• _What is required_:
Retype all of the data that follows, line for line.

Saved data entries:
# # # # #
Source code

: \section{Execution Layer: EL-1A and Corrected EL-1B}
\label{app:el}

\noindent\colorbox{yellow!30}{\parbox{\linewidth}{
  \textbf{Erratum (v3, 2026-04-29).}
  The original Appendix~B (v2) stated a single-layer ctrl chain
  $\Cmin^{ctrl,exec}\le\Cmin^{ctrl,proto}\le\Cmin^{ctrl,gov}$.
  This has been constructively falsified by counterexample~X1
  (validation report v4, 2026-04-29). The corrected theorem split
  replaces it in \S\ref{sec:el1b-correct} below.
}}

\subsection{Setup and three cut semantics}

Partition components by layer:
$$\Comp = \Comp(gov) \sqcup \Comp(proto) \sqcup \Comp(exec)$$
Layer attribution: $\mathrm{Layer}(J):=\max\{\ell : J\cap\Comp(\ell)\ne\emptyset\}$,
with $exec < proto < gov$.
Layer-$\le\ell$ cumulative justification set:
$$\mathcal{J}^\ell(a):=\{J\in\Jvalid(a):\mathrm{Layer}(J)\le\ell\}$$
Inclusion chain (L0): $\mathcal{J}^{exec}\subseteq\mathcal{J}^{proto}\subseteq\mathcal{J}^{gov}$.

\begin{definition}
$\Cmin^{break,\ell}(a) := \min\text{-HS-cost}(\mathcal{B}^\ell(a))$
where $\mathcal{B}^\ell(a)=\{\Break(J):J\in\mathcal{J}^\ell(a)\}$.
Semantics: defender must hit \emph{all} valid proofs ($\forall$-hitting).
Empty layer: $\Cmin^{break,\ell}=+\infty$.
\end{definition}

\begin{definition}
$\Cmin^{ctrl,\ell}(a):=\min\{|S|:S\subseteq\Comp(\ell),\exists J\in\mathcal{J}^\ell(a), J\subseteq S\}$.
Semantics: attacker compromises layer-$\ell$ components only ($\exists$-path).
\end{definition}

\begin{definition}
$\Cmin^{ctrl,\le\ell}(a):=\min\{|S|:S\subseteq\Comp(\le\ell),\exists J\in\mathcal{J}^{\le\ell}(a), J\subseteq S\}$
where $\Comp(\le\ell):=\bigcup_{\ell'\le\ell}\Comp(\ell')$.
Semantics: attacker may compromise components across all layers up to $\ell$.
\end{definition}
# # # # #
• _Reply_:
Source code

: \section{Execution Layer: EL-1A and Corrected EL-1B}
\label{app:el}

\noindent\colorbox{yellow!30}{\parbox{\linewidth}{
  \textbf{Erratum (v3, 2026-04-29).}
  The original Appendix~B (v2) stated a single-layer ctrl chain
  $\Cmin^{ctrl,exec}\le\Cmin^{ctrl,proto}\le\Cmin^{ctrl,gov}$.
  This has been constructively falsified by counterexample~X1
  (validation report v4, 2026-04-29). The corrected theorem split
  replaces it in \S\ref{sec:el1b-correct} below.
}}

\subsection{Setup and three cut semantics}

Partition components by layer:
$$\Comp = \Comp(gov) \sqcup \Comp(proto) \sqcup \Comp(exec)$$
Layer attribution: $\mathrm{Layer}(J):=\max\{\ell : J\cap\Comp(\ell)\ne\emptyset\}$,
with $exec < proto < gov$.
Layer-$\le\ell$ cumulative justification set:
$$\mathcal{J}^\ell(a):=\{J\in\Jvalid(a):\mathrm{Layer}(J)\le\ell\}$$
Inclusion chain (L0): $\mathcal{J}^{exec}\subseteq\mathcal{J}^{proto}\subseteq\mathcal{J}^{gov}$.

\begin{definition}
$\Cmin^{break,\ell}(a) := \min\text{-HS-cost}(\mathcal{B}^\ell(a))$
where $\mathcal{B}^\ell(a)=\{\Break(J):J\in\mathcal{J}^\ell(a)\}$.
Semantics: defender must hit \emph{all} valid proofs ($\forall$-hitting).
Empty layer: $\Cmin^{break,\ell}=+\infty$.
\end{definition}

\begin{definition}
$\Cmin^{ctrl,\ell}(a):=\min\{|S|:S\subseteq\Comp(\ell),\exists J\in\mathcal{J}^\ell(a), J\subseteq S\}$.
Semantics: attacker compromises layer-$\ell$ components only ($\exists$-path).
\end{definition}

\begin{definition}
$\Cmin^{ctrl,\le\ell}(a):=\min\{|S|:S\subseteq\Comp(\le\ell),\exists J\in\mathcal{J}^{\le\ell}(a), J\subseteq S\}$
where $\Comp(\le\ell):=\bigcup_{\ell'\le\ell}\Comp(\ell')$.
Semantics: attacker may compromise components across all layers up to $\ell$.
\end{definition}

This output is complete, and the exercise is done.